From the records below, give the number of lines that contain the string "velvettrumpet", without any other text.

**** DATA TO USE ****

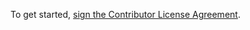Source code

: To get started, <a href="https://www.clahub.com/agreements/kismatic/kubernetes-kerberos">sign the Contributor License Agreement</a>.

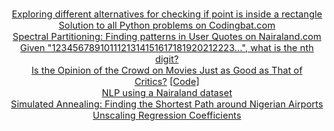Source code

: <p style="text-align: center; font-size: 11pt;">
<a href="https://github.com/manchuran/isPointInRectangle">Exploring different alternatives for checking if point is inside a rectangle</a><br/>
<a href="https://github.com/manchuran/Codingbat">Solution to all Python problems on Codingbat.com</a><br/>
<a href="https://nbviewer.jupyter.org/github/manchuran/showables/blob/master/notebooks/07_finding_patterns_in_user_quotes/spectral_partitioning.ipynb">Spectral Partitioning: Finding patterns in User Quotes on Nairaland.com</a><br/>
<a href="https://nbviewer.jupyter.org/github/manchuran/showables/blob/master/notebooks/08_counting_series/counting_series.ipynb">Given "1234567891011121314151617181920212223...", what is the nth digit?</a><br/>
<a href="https://medium.com/swlh/is-the-opinion-of-the-crowd-on-movies-just-as-good-as-that-of-critics-eb3d084bf4a2">Is the Opinion of the Crowd on Movies Just as Good as That of Critics?</a>&nbsp;<a href="https://nbviewer.jupyter.org/github/manchuran/showables/blob/master/notebooks/02_crowd_critics_opinion/crowd_critics_opinion.ipynb">[Code]</a><br/>
<a href="https://nbviewer.jupyter.org/github/manchuran/showables/blob/master/notebooks/06_nlp_nairaland/notebook.ipynb">NLP using a Nairaland dataset</a><br/>
<a href="https://nbviewer.jupyter.org/github/manchuran/showables/blob/master/notebooks/09_finding_shortest_tour/simulated_annealing.ipynb">Simulated Annealing: Finding the Shortest Path around Nigerian Airports</a><br/>
<a href="https://nbviewer.org/github/manchuran/showables/blob/master/notebooks/10_unscaling_reg_coefs/unscaling_reg_coefficients.ipynb">Unscaling Regression Coefficients</a><br/>
</p>
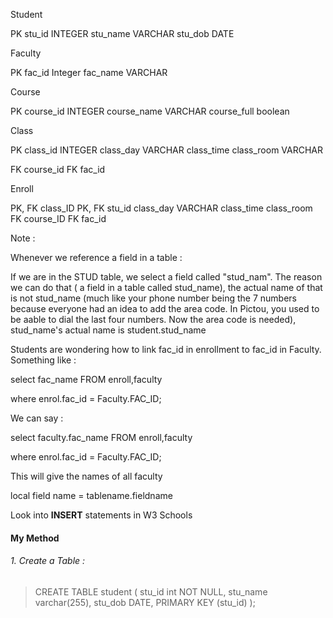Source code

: 


Student 

 PK           stu_id              INTEGER
                 stu_name       VARCHAR
                 stu_dob           DATE





Faculty 

PK         fac_id           Integer
             fac_name    VARCHAR





Course


PK          course_id      INTEGER
              course_name  VARCHAR
              course_full boolean




Class


PK        class_id       INTEGER
            class_day    VARCHAR
            class_time
            class_room  VARCHAR

FK        course_id
FK        fac_id 




Enroll



PK,       FK      class_ID
PK,       FK      stu_id
                       class_day  VARCHAR
                       class_time
                       class_room
FK                   course_ID
FK                   fac_id



Note : 

Whenever we reference a field in a table :



If we are in the STUD table, we select a field called "stud_nam". The reason we can do that ( a field in a table called stud_name), the actual name of that is not stud_name (much like your phone number being the 7 numbers because everyone had an idea to add the area code. In Pictou, you used to be aable to dial the last four numbers. Now the area code is needed), stud_name's actual name is student.stud_name



Students are wondering how to link fac_id in enrollment to fac_id in Faculty. Something like : 


select fac_name   FROM enroll,faculty 

where enrol.fac_id = Faculty.FAC_ID; 



We can say : 



select faculty.fac_name   FROM enroll,faculty 

where enrol.fac_id = Faculty.FAC_ID; 


This will give the names of all faculty 



local field name = tablename.fieldname






Look into **INSERT** statements in W3 Schools 




#### My Method


###### 1. Create a Table : 


>CREATE TABLE student (
>stu_id int NOT NULL,
>stu_name varchar(255),
>stu_dob DATE,
>PRIMARY KEY (stu_id) 
>);
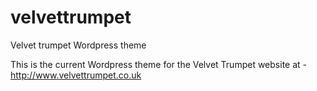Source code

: # velvettrumpet
Velvet trumpet Wordpress theme

This is the current Wordpress theme for the Velvet Trumpet website at - http://www.velvettrumpet.co.uk
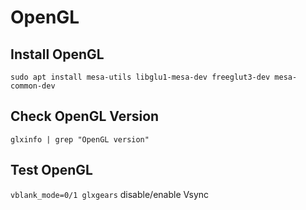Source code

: # OpenGL

## Install OpenGL

`sudo apt install mesa-utils libglu1-mesa-dev freeglut3-dev mesa-common-dev`

## Check OpenGL Version

`glxinfo | grep "OpenGL version"`

## Test OpenGL

`vblank_mode=0/1 glxgears` disable/enable Vsync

****

* SOLUTION FOR THIS EXERCISE
2